Big Sisters and Little Sisters


          Who are the purple-robed Sisters who live across the street from the church?

          Over the years, the convent at 1001 South 47th street has been home to several different religious orders with different ministries. The Assumption Religious arrived in 1999 (having lived on 49th St since 1978). They were known initially in the parish as the “Big Sisters of the Assumption” for disambiguation, since their convent was formerly occupied by their ‘cousins’ the  Little Sisters of the Assumption, who are a nursing order.

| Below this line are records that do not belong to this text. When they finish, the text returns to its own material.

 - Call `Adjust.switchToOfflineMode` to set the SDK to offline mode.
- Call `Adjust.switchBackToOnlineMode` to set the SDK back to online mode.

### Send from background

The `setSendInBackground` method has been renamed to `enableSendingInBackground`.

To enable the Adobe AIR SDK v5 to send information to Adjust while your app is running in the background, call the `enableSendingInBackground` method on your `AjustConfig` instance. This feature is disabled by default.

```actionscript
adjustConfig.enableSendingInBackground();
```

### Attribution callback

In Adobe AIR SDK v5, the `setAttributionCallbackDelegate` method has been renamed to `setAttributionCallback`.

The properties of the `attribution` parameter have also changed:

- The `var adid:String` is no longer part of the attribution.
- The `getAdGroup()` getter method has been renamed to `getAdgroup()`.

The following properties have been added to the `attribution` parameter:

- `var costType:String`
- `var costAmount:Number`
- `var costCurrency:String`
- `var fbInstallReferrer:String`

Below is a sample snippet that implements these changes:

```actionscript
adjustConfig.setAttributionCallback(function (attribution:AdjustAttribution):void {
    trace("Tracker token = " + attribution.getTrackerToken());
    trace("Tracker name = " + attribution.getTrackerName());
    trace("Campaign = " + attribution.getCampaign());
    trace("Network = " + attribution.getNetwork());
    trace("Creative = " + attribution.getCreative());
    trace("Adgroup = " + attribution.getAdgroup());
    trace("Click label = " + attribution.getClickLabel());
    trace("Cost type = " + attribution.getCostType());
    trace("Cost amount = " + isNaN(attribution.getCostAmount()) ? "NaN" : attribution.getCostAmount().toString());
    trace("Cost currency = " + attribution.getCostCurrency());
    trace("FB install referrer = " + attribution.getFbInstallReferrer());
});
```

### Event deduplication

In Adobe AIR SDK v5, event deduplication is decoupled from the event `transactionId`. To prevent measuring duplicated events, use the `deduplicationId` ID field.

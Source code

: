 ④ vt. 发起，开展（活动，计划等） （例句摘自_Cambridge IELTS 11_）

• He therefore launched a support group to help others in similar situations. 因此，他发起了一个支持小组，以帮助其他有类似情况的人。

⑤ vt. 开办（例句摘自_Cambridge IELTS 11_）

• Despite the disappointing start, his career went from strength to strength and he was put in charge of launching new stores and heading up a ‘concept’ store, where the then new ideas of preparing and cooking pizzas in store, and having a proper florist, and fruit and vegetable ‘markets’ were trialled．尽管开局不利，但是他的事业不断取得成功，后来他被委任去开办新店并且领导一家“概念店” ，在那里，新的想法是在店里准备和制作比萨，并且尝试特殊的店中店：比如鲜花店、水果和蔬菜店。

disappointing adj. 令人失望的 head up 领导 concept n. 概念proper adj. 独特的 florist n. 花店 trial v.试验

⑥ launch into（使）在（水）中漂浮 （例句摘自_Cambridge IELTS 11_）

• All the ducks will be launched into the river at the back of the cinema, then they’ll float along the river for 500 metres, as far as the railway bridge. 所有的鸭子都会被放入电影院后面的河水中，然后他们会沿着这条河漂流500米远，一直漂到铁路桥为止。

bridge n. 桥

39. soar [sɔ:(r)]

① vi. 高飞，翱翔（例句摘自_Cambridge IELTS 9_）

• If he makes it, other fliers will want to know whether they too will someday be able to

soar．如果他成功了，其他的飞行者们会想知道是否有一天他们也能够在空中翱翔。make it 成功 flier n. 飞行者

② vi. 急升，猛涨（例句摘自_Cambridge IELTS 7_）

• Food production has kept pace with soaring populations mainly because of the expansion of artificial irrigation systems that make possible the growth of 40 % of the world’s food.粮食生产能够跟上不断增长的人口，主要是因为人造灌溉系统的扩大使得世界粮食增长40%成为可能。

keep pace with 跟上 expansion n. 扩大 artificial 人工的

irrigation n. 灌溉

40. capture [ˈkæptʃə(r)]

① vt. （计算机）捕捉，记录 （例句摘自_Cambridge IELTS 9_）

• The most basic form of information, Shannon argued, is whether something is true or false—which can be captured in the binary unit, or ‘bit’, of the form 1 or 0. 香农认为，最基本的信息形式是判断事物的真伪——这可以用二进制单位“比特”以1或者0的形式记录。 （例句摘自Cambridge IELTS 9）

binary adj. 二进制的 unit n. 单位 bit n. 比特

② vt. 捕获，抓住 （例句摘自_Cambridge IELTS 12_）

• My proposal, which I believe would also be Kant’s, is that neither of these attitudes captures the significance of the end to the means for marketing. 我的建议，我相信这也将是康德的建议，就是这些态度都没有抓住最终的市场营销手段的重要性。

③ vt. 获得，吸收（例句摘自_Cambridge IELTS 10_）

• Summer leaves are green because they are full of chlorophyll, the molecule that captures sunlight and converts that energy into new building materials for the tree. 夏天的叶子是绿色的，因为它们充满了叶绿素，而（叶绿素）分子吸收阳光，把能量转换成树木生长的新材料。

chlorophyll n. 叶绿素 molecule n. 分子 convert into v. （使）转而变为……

          Founded by Mother Marie Eugenie in Paris, France, in 1839, the Assumption Religious are an international contemplative and apostolic order, with a goal of transforming society through education. Their mission found a great following from the beginning: communities grew and quickly spread throughout Europe; and then to the Americas, Asia, and Africa. Today, Assumption Religious are active in 35 countries. Other United States communities are in Lansdale; Worcester, MA; and Chaparral, NM.

          The Assumption Religious have a long history in Philadelphia! When the Sisters arrived in America from France in 1919, their first ministry was Ravenhill Academy boarding school for girls in East Falls – most famously attended by Grace Kelly (actress, and later Princess Grace of Monaco). Former Philippine president Corazon Aquino also attended in the 1940s – when our beloved late Sister Francis Joseph was teaching there as a layperson, before she joined the order. The school closed in 1977 and the Ravenhill Mansion  currently houses administrative offices for Philadelphia University.

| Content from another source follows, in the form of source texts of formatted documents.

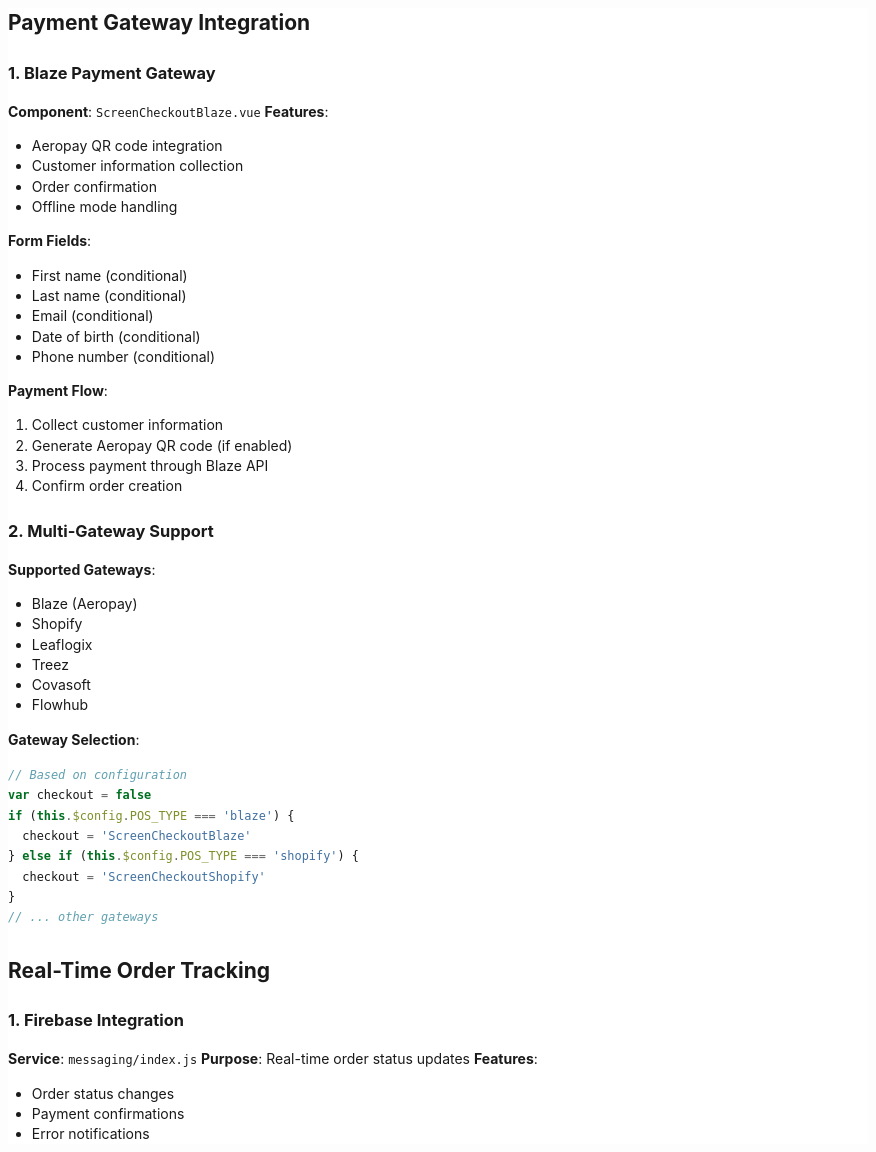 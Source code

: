 ## Payment Gateway Integration

### 1. Blaze Payment Gateway
**Component**: `ScreenCheckoutBlaze.vue`
**Features**:
- Aeropay QR code integration
- Customer information collection
- Order confirmation
- Offline mode handling

**Form Fields**:
- First name (conditional)
- Last name (conditional)
- Email (conditional)
- Date of birth (conditional)
- Phone number (conditional)

**Payment Flow**:
1. Collect customer information
2. Generate Aeropay QR code (if enabled)
3. Process payment through Blaze API
4. Confirm order creation

### 2. Multi-Gateway Support
**Supported Gateways**:
- Blaze (Aeropay)
- Shopify
- Leaflogix
- Treez
- Covasoft
- Flowhub

**Gateway Selection**:
```javascript
// Based on configuration
var checkout = false
if (this.$config.POS_TYPE === 'blaze') {
  checkout = 'ScreenCheckoutBlaze'
} else if (this.$config.POS_TYPE === 'shopify') {
  checkout = 'ScreenCheckoutShopify'
}
// ... other gateways
```

## Real-Time Order Tracking

### 1. Firebase Integration
**Service**: `messaging/index.js`
**Purpose**: Real-time order status updates
**Features**:
- Order status changes
- Payment confirmations
- Error notifications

         Today, our local Sisters come from France, Ecuador, the Philippines, and the United States; and are active in the Parish as well as on the Penn campus. They teach at the Hispanic Bible Institute and provide sacramental preparation for the Hispanic community at the Cathedral. A sister is The Director for Evangelization with the Filipino Apostolate of the Archdiocese of Philadelphia and at Our Lady of Hope Parish in North Philadelphia. The international character of the community makes them well-suited to work with the many immigrant groups in the Archdiocese.

          At de Sales, they participate in the pastoral council, the choir, and engage in many other activities associated with our parish such as the Ignatian Spiritual Exercises, Taize prayer, a young adults group and a book club. The Parish Crafts Ministry meets at their convent  at 1:00 pm the 2nd and 4th Wednesday, each month and anyone who knits or crochets is invited to make items for the needy. With the laity, they arrange study groups and retreats.